» **Aim of the exercise**: Only one stretch of the data below should be repeated: the lines from the line containing "Gitpod continuously builds" through the line containing "<h3>🔒 Secure</h3>", inclusive, exactly as they are.

» **Extracted material**:
-------------------------
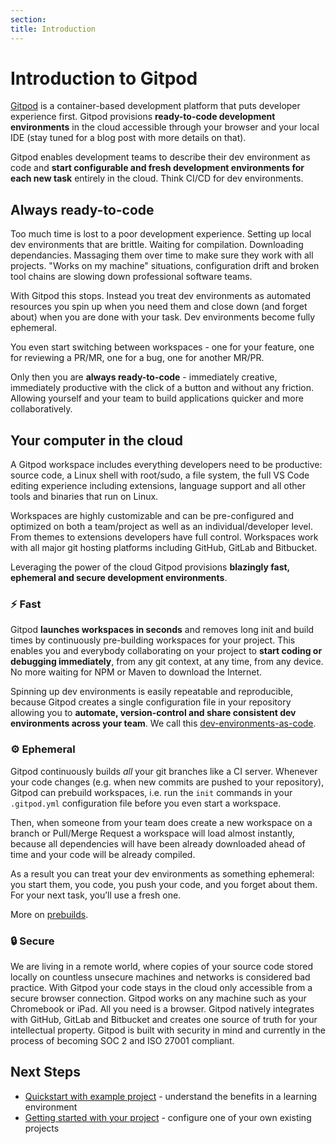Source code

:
 ```yaml
---
section:
title: Introduction
---
```


<script context="module">
  export const prerender = true;
</script>

# Introduction to Gitpod

[Gitpod](https://www.gitpod.io) is a container-based development platform that puts developer experience first. Gitpod provisions **ready-to-code development environments** in the cloud accessible through your browser and your local IDE (stay tuned for a blog post with more details on that).

Gitpod enables development teams to describe their dev environment as code and **start configurable and fresh development environments for each new task** entirely in the cloud. Think CI/CD for dev environments.

<h2>Always ready-to-code</h2>

Too much time is lost to a poor development experience. Setting up local dev environments that are brittle. Waiting for compilation. Downloading dependancies. Massaging them over time to make sure they work with all projects. "Works on my machine" situations, configuration drift and broken tool chains are slowing down professional software teams.

With Gitpod this stops. Instead you treat dev environments as automated resources you spin up when you need them and close down (and forget about) when you are done with your task. Dev environments become fully ephemeral.

You even start switching between workspaces - one for your feature, one for reviewing a PR/MR, one for a bug, one for another MR/PR.

Only then you are **always ready-to-code** - immediately creative, immediately productive with the click of a button and without any friction. Allowing yourself and your team to build applications quicker and more collaboratively.

<h2>Your computer in the cloud</h2>

A Gitpod workspace includes everything developers need to be productive: source code, a Linux shell with root/sudo, a file system, the full VS Code editing experience including extensions, language support and all other tools and binaries that run on Linux.

Workspaces are highly customizable and can be pre-configured and optimized on both a team/project as well as an individual/developer level. From themes to extensions developers have full control. Workspaces work with all major git hosting platforms including GitHub, GitLab and Bitbucket.

Leveraging the power of the cloud Gitpod provisions **blazingly fast, ephemeral and secure development environments**.

<h3>⚡ Fast</h3>

Gitpod **launches workspaces in seconds** and removes long init and build times by continuously pre-building workspaces for your project. This enables you and everybody collaborating on your project to **start coding or debugging immediately**, from any git context, at any time, from any device. No more waiting for NPM or Maven to download the Internet.

Spinning up dev environments is easily repeatable and reproducible, because Gitpod creates a single configuration file in your repository allowing you to **automate, version-control and share consistent dev environments across your team**. We call this [dev-environments-as-code](https://www.gitpod.io/blog/dev-env-as-code).

<h3>⚙️ Ephemeral</h3>

Gitpod continuously builds _all_ your git branches like a CI server. Whenever your code changes (e.g. when new commits are pushed to your repository), Gitpod can prebuild workspaces, i.e. run the `init` commands in your `.gitpod.yml` configuration file before you even start a workspace.

Then, when someone from your team does create a new workspace on a branch or Pull/Merge Request a workspace will load almost instantly, because all dependencies will have been already downloaded ahead of time and your code will be already compiled.

As a result you can treat your dev environments as something ephemeral: you start them, you code, you push your code, and you forget about them. For your next task, you’ll use a fresh one.

More on [prebuilds](https://www.gitpod.io/docs/prebuilds).

<h3>🔒 Secure</h3>

We are living in a remote world, where copies of your source code stored locally on countless unsecure machines and networks is considered bad practice. With Gitpod your code stays in the cloud only accessible from a secure browser connection. Gitpod works on any machine such as your Chromebook or iPad. All you need is a browser. Gitpod natively integrates with GitHub, GitLab and Bitbucket and creates one source of truth for your intellectual property. Gitpod is built with security in mind and currently in the process of becoming SOC 2 and ISO 27001 compliant.

<h2>Next Steps</h2>

- [Quickstart with example project](/docs/quickstart) - understand the benefits in a learning environment
- [Getting started with your project](/docs/getting-started) - configure one of your own existing projects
-------------------------
» **Reply**:
Gitpod continuously builds _all_ your git branches like a CI server. Whenever your code changes (e.g. when new commits are pushed to your repository), Gitpod can prebuild workspaces, i.e. run the `init` commands in your `.gitpod.yml` configuration file before you even start a workspace.

Then, when someone from your team does create a new workspace on a branch or Pull/Merge Request a workspace will load almost instantly, because all dependencies will have been already downloaded ahead of time and your code will be already compiled.

As a result you can treat your dev environments as something ephemeral: you start them, you code, you push your code, and you forget about them. For your next task, you’ll use a fresh one.

More on [prebuilds](https://www.gitpod.io/docs/prebuilds).

<h3>🔒 Secure</h3>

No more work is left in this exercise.